On September 28, 2006, Defendant hired Scot Stevens ("Stevens") to manage the Salon Division. Def. Facts ¶ 5. One of the first tasks Stevens was given as manager was to restructure Defendant's Salon Division as part of a company-wide reorganization. Id. ¶ 8. Before doing so, Stevens interviewed each Salon Division employee, including Fisher, and asked about their job duties.*fn4 Id. ¶¶ 5, 8. After Stevens familiarized himself with the division, he learned that many of the duties of the Manager of Business Operations position (held by Fisher) were being consolidated with a position in the accounting department. Id. ¶ 8. He also learned that significant elements of the Manager of Business Operations position were being eliminated. Id.
After those interviews, Stevens developed a plan to restructure the Salon Division that included creating a new sales representative position. Id. ¶ 9. The sales representative position would sell Renew magazine nationally and Modern Salon and Salon Today in the Midwest. Id. ¶ 12. Steven also decided to consolidate two part-time sales support positions, those of Sherry Delvecchio ("Delvecchio") and Joan Brandt ("Brandt"), into one full-time sales support position that would continue to provide clerical and administrative support to the Division's sales representatives.*fn5 Id. ¶¶ 8, 9, 12. His plan also eliminated Fisher's position as Manager of Business Operations. Id. ¶ 9. Stevens and Muzik informed Delvecchio, aged forty-seven, Brandt, age sixty-one, and Fisher, age fifty-eight, that their positions had been eliminated on November 9, 2006. Pl. Facts ¶¶ 30, 48*fn6 ; Def. Facts ¶¶ 3, 9.

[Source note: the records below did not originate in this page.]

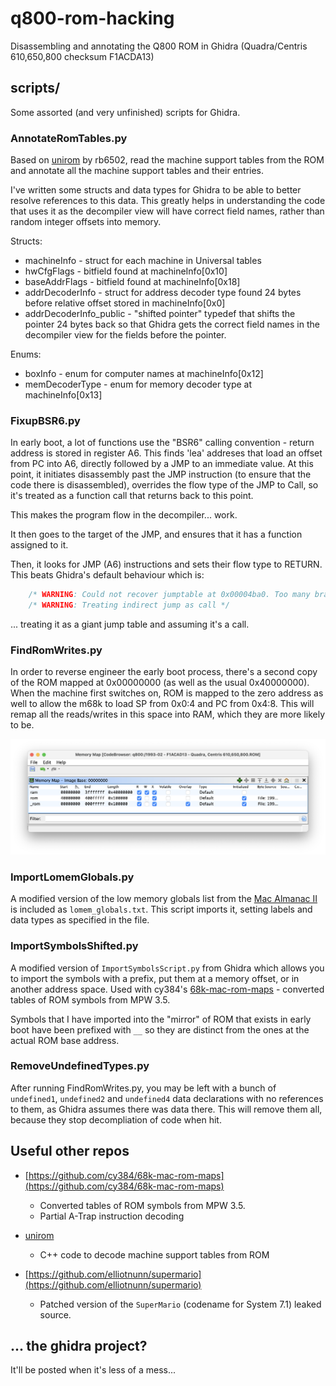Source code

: # q800-rom-hacking
Disassembling and annotating the Q800 ROM in Ghidra (Quadra/Centris 610,650,800 checksum F1ACDA13)

## scripts/

Some assorted (and very unfinished) scripts for Ghidra.

### AnnotateRomTables.py

Based on [unirom](https://github.com/rb6502/unirom) by rb6502, read the machine support tables from the ROM and annotate all the machine support tables and their entries.

I've written some structs and data types for Ghidra to be able to better resolve references to this data. This greatly helps in understanding the code that uses it as the decompiler view will have correct field names, rather than random integer offsets into memory.

Structs:
- machineInfo - struct for each machine in Universal tables
- hwCfgFlags - bitfield found at machineInfo[0x10]
- baseAddrFlags - bitfield found at machineInfo[0x18]
- addrDecoderInfo - struct for address decoder type found 24 bytes before relative offset stored in machineInfo[0x0]
- addrDecoderInfo_public - "shifted pointer" typedef that shifts the pointer 24 bytes back so that Ghidra gets the correct field names in the decompiler view for the fields before the pointer.

Enums:
- boxInfo - enum for computer names at machineInfo[0x12]
- memDecoderType - enum for memory decoder type at machineInfo[0x13]

### FixupBSR6.py

In early boot, a lot of functions use the "BSR6" calling convention - return address is stored in register A6. This finds 'lea' addreses that load an offset from PC into A6, directly followed by a JMP to an immediate value. At this point, it initiates disassembly past the JMP instruction (to ensure that the code there is disassembled), overrides the flow type of the JMP to Call, so it's treated as a function call that returns back to this point.

This makes the program flow in the decompiler... work.

It then goes to the target of the JMP, and ensures that it has a function assigned to it.

Then, it looks for JMP (A6) instructions and sets their flow type to RETURN. This beats Ghidra's default behaviour which is:

```c
    /* WARNING: Could not recover jumptable at 0x00004ba0. Too many branches */
    /* WARNING: Treating indirect jump as call */
```

... treating it as a giant jump table and assuming it's a call.

### FindRomWrites.py

In order to reverse engineer the early boot process, there's a second copy of the ROM mapped at 0x00000000 (as well as the usual 0x40000000). When the machine first switches on, ROM is mapped to the zero address as well to allow the m68k to load SP from 0x0:4 and PC from 0x4:8. This will remap all the reads/writes in this space into RAM, which they are more likely to be.

![Ghidra memory map window](pic/memory_map.png)

### ImportLomemGlobals.py 

A modified version of the low memory globals list from the [Mac Almanac II](http://www.mac.linux-m68k.org/devel/macalmanac.php) is included as `lomem_globals.txt`. This script imports it, setting labels and data types as specified in the file.

### ImportSymbolsShifted.py

A modified version of `ImportSymbolsScript.py` from Ghidra which allows you to import the symbols with a prefix, put them at a memory offset, or in another address space. Used with cy384's [68k-mac-rom-maps](https://github.com/cy384/68k-mac-rom-maps) - converted tables of ROM symbols from MPW 3.5. 

Symbols that I have imported into the "mirror" of ROM that exists in early boot have been prefixed with `__` so they are distinct from the ones at the actual ROM base address.

### RemoveUndefinedTypes.py

After running FindRomWrites.py, you may be left with a bunch of `undefined1`, `undefined2` and `undefined4` data declarations with no references to them, as Ghidra assumes there was data there. This will remove them all, because they stop decompliation of code when hit.

## Useful other repos

- [https://github.com/cy384/68k-mac-rom-maps](https://github.com/cy384/68k-mac-rom-maps)
    - Converted tables of ROM symbols from MPW 3.5.
    - Partial A-Trap instruction decoding

- [unirom](https://github.com/rb6502/unirom)
    - C++ code to decode machine support tables from ROM

- [https://github.com/elliotnunn/supermario](https://github.com/elliotnunn/supermario)
    - Patched version of the `SuperMario` (codename for System 7.1) leaked source.

## ... the ghidra project?

It'll be posted when it's less of a mess...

Although Delvecchio's part-time sales support position was eliminated through the reorganization, Stevens asked Delvecchio to continue working for Defendant (from Arizona) during a short transition period until Defendant filled the full-time sales support position in Illinois. Def. Facts ¶ 11. Meanwhile, Defendant posted a job announcement for the full-time sales support position on its bulletin board and website. Id. ¶ 17. Defendant also encouraged Fisher to apply for the position. Id. ¶ 16. Fisher refused, even though she knew that, as of November 9, 2006, Delvecchio had only filled the sales support position temporarily, and had not received the job permanently. Id. ¶¶ 17, 18; Fisher Dep. 97:13-16. Unlike Fisher, numerous others applied for the position. Def. Facts ¶ 25. Between November 9, 2006 and January 2007, Stevens interviewed approximately six of those applicants. Id. Unhappy with those candidates, he offered the full-time position to Delvecchio permanently in January 2007. Id. Stevens modified position so that Delvecchio could remain in Arizona. Id.

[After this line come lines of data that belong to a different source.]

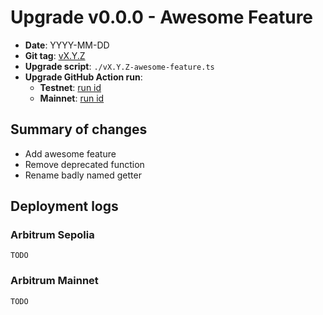 # Upgrade v0.0.0 - Awesome Feature

- **Date**: YYYY-MM-DD
- **Git tag**: [vX.Y.Z](https://github.com/iExecBlockchainComputing/PoCo/releases/tag/<tag>)
- **Upgrade script**: `./vX.Y.Z-awesome-feature.ts`
- **Upgrade GitHub Action run**:
    - **Testnet**: [run id](https://github.com/iExecBlockchainComputing/PoCo/actions/runs/<runId>)
    - **Mainnet**: [run id](https://github.com/iExecBlockchainComputing/PoCo/actions/runs/<runId>)

## Summary of changes

- Add awesome feature
- Remove deprecated function
- Rename badly named getter

## Deployment logs

### Arbitrum Sepolia

```
TODO
```

### Arbitrum Mainnet

```
TODO
```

Stevens meanwhile selected Sarah Katherine Cook ("Cook"), age twenty-five, to fill the sales representative position in November 2006. Id. ¶ 19; Pl. Facts ¶ 48. Cook had worked in Defendant's marketing research department since January 2004, and her position was not eliminated as part of the reorganization. Def. Facts ¶ 20. As a marketing research employee, Cook attended eight to ten trade shows, met with clients, and gone on approximately twenty direct sales calls prior to the reorganization. Id. She was deeply involved with sales. Id. She had also met with Stevens and expressed to him multiple times per week that she was interested in becoming a sales representative. Id. ¶ 22.
Fisher concedes that Defendant's reorganization was undertaken for business reasons and was non-discriminatory. Id. ¶ 14. Her only claims of discrimination are that she should have received either the sales representative position or the sales support position. Id. ¶ 15.
Summary judgment is appropriate where "the pleadings, depositions, answers to interrogatories, and admissions on file, together with the affidavits, if any, show that there is no genuine issue as to any material fact and that the moving party is entitled to a judgment as a matter of law." Fed. R. Civ. P. 56(c). The Court must draw all reasonable inferences in favor of the non-movant. Bennington v. Caterpillar Inc., 275 F.3d 654, 658 (7th Cir. 2001).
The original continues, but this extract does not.